#### REQUIRED ACTION:
Find the lines of the material below that include the string "equation", then copy each one.

#### DATASET RECORDS:
= = = =

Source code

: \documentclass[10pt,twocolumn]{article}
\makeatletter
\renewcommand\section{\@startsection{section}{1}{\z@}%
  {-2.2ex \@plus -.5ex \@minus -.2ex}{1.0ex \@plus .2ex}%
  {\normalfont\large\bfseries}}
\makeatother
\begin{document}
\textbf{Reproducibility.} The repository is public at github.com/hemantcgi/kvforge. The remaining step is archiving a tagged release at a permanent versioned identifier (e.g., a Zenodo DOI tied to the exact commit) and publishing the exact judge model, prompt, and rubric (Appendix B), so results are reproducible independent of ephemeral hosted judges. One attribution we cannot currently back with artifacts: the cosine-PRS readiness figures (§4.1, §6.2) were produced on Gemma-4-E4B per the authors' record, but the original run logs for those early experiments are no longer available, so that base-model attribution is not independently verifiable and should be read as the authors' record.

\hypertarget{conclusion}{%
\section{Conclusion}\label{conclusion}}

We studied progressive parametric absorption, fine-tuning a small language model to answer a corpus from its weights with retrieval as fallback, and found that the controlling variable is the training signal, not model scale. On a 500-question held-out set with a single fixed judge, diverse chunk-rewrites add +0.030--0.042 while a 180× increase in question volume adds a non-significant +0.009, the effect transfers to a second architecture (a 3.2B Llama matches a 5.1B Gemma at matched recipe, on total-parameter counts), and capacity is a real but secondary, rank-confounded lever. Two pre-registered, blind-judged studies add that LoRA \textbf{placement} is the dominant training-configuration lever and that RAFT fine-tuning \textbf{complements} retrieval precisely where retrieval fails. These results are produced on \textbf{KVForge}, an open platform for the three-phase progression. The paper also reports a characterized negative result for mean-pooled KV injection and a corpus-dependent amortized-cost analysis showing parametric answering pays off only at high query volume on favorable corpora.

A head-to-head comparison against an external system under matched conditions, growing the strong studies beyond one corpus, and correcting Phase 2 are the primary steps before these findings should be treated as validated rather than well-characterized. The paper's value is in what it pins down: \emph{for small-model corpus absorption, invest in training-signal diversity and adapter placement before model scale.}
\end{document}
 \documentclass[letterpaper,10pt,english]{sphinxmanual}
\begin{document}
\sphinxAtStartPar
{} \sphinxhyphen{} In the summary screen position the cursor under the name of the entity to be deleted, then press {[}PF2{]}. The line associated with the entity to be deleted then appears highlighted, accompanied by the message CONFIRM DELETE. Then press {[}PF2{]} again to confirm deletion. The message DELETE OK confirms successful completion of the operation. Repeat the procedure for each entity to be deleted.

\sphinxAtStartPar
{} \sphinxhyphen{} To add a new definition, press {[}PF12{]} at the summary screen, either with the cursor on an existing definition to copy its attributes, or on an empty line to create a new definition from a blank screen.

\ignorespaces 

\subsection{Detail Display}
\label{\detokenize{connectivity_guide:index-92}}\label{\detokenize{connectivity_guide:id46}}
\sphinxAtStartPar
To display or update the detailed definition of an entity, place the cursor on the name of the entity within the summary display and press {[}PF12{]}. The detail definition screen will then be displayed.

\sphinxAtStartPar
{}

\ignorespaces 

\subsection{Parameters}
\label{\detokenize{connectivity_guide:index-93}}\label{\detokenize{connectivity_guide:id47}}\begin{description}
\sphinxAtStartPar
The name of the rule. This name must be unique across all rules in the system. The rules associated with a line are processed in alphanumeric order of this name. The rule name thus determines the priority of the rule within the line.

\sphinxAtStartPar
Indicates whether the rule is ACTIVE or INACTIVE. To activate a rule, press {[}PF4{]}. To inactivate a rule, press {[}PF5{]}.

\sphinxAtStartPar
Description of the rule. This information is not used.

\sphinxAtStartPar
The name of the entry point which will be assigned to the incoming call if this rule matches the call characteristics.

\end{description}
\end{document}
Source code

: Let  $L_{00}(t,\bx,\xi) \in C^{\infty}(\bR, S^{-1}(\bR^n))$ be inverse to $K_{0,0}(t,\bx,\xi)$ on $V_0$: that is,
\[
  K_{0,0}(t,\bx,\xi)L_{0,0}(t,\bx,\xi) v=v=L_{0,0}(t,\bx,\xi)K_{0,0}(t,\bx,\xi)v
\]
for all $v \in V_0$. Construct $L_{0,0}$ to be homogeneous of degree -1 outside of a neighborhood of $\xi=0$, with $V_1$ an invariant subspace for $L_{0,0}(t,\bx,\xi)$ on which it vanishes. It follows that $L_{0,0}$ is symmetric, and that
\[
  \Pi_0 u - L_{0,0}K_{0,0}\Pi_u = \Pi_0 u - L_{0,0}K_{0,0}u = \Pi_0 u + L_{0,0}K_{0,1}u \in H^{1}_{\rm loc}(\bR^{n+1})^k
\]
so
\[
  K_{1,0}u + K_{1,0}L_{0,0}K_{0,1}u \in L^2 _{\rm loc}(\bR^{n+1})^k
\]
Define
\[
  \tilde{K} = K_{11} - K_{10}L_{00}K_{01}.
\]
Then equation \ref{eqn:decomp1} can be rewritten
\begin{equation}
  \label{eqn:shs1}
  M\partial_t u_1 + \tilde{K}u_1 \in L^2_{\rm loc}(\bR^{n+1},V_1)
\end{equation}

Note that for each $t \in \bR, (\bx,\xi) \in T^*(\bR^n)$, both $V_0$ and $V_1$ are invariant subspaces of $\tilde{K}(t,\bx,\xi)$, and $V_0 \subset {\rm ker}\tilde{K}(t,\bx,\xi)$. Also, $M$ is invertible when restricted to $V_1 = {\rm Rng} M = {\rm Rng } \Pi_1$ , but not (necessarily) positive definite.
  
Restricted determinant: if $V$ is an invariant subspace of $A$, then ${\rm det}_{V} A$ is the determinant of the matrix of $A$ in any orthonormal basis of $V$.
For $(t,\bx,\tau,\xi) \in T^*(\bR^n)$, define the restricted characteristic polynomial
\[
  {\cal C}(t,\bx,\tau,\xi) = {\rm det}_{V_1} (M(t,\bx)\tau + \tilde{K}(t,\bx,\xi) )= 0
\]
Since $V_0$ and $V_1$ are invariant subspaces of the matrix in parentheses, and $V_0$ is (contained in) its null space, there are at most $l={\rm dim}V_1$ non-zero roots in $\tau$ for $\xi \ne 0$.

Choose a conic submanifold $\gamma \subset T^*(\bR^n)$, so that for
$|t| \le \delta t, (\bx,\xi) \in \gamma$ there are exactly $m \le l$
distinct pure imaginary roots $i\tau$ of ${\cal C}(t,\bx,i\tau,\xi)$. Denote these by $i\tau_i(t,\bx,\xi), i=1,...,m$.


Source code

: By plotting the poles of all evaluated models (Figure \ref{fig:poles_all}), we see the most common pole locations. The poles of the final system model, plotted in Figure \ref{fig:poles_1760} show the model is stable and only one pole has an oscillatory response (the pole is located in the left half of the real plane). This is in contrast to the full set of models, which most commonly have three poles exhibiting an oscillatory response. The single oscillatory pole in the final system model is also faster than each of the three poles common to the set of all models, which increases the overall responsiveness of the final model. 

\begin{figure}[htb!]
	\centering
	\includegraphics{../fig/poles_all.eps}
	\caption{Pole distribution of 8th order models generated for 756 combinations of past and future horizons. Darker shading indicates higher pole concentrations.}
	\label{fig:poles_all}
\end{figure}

= = = =

#### RESULT FOR THIS TASK:
Then equation \ref{eqn:decomp1} can be rewritten
\begin{equation}
\end{equation}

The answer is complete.